§ **Source material**:
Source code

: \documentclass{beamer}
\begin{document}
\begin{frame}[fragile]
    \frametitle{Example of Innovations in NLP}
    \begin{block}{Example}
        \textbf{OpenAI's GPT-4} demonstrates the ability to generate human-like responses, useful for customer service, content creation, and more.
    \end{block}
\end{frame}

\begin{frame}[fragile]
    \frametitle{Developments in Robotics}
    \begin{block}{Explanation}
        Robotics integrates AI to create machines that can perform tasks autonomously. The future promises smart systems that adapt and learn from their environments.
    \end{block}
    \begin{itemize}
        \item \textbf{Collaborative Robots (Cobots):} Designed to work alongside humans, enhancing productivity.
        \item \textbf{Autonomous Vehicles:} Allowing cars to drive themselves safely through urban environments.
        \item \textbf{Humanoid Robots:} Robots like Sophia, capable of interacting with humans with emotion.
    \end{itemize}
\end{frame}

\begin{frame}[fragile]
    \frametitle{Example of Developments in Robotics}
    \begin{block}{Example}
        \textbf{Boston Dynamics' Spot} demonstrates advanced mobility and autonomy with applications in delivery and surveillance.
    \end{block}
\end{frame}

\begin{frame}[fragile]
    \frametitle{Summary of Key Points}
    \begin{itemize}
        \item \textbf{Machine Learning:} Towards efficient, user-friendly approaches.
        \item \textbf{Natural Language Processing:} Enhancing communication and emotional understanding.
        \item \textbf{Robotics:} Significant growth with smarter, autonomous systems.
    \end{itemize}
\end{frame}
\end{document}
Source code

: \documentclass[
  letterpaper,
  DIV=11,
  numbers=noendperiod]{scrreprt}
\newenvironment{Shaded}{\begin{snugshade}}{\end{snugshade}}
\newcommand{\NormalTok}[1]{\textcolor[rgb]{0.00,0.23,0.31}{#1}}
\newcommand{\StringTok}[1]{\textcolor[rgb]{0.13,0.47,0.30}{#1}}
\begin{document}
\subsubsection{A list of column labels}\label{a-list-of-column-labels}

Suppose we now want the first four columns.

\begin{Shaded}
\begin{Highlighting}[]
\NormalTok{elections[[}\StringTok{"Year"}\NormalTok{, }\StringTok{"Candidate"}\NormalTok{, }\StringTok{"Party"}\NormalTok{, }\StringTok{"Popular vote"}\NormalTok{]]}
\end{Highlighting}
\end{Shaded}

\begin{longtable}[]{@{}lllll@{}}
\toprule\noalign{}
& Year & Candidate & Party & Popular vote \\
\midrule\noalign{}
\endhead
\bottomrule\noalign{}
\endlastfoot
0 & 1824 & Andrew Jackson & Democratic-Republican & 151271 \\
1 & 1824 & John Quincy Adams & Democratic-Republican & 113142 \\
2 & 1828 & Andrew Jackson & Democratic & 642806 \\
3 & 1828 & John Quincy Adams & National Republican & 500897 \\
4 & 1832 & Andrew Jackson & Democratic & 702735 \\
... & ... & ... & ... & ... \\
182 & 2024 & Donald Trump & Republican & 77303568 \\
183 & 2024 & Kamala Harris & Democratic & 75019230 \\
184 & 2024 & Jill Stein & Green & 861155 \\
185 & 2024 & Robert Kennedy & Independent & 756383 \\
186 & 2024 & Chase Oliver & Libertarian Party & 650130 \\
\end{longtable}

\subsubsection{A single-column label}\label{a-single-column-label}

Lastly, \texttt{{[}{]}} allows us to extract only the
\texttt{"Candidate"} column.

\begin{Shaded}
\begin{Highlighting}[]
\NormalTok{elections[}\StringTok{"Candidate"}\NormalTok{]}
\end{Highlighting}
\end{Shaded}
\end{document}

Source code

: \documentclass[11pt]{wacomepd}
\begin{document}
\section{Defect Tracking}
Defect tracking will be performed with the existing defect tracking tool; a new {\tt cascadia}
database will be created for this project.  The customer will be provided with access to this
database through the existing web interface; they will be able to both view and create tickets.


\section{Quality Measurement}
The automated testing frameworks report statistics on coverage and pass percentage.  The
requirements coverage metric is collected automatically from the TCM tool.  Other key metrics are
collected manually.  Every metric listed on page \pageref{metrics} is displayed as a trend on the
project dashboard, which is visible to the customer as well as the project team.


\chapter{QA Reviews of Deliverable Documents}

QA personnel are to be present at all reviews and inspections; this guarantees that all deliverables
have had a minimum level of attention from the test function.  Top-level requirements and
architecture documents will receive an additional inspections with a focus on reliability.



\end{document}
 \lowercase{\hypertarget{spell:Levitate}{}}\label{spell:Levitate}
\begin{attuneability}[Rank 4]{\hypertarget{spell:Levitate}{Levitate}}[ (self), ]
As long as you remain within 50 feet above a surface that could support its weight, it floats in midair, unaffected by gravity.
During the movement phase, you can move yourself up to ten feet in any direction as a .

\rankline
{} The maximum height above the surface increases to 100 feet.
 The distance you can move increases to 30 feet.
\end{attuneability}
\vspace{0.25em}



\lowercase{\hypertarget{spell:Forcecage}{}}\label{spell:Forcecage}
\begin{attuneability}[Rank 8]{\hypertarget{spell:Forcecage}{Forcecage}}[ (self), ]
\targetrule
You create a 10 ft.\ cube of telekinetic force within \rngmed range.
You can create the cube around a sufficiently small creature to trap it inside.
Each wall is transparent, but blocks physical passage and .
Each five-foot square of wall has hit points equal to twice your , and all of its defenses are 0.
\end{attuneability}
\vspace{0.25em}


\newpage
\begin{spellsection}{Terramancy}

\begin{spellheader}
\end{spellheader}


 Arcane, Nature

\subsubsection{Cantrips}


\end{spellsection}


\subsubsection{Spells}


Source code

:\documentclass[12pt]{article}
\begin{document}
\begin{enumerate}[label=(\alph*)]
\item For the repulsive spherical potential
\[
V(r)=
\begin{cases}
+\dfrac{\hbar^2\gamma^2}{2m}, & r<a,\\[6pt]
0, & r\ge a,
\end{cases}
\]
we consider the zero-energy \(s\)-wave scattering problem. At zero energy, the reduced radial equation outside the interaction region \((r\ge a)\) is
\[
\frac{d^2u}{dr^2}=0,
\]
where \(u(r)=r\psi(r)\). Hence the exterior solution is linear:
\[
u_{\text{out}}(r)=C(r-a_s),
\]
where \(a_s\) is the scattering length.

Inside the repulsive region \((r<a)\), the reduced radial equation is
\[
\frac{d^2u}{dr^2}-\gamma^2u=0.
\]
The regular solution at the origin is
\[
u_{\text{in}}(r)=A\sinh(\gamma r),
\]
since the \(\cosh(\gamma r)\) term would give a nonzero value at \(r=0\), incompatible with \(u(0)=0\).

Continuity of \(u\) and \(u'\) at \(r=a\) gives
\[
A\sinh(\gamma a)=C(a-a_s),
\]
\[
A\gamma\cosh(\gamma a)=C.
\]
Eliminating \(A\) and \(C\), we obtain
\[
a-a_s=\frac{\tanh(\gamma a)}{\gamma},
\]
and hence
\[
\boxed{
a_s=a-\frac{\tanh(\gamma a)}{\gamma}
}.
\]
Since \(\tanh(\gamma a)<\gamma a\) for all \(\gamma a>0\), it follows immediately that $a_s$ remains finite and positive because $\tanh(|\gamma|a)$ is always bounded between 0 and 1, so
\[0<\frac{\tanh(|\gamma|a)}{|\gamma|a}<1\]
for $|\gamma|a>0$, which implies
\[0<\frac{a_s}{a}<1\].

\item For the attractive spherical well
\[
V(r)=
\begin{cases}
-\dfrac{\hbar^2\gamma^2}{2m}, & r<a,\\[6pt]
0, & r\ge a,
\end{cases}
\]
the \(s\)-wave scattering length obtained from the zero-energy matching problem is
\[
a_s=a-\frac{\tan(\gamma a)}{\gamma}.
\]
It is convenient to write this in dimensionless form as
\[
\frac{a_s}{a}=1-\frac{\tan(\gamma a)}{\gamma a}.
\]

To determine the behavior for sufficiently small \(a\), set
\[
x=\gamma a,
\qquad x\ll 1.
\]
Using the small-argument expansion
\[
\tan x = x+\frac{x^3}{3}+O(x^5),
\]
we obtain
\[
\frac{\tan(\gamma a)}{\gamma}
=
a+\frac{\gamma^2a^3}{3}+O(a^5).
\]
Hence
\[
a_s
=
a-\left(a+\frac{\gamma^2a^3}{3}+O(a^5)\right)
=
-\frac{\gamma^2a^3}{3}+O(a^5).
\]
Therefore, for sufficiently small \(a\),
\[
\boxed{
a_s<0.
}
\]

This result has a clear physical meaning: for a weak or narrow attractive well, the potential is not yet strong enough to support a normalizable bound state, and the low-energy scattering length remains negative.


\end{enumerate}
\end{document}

§ **Exercise goal**:
Take every line from the data that contains the word "reduced".

§ **Solved problem**:
we consider the zero-energy \(s\)-wave scattering problem. At zero energy, the reduced radial equation outside the interaction region \((r\ge a)\) is
Inside the repulsive region \((r<a)\), the reduced radial equation is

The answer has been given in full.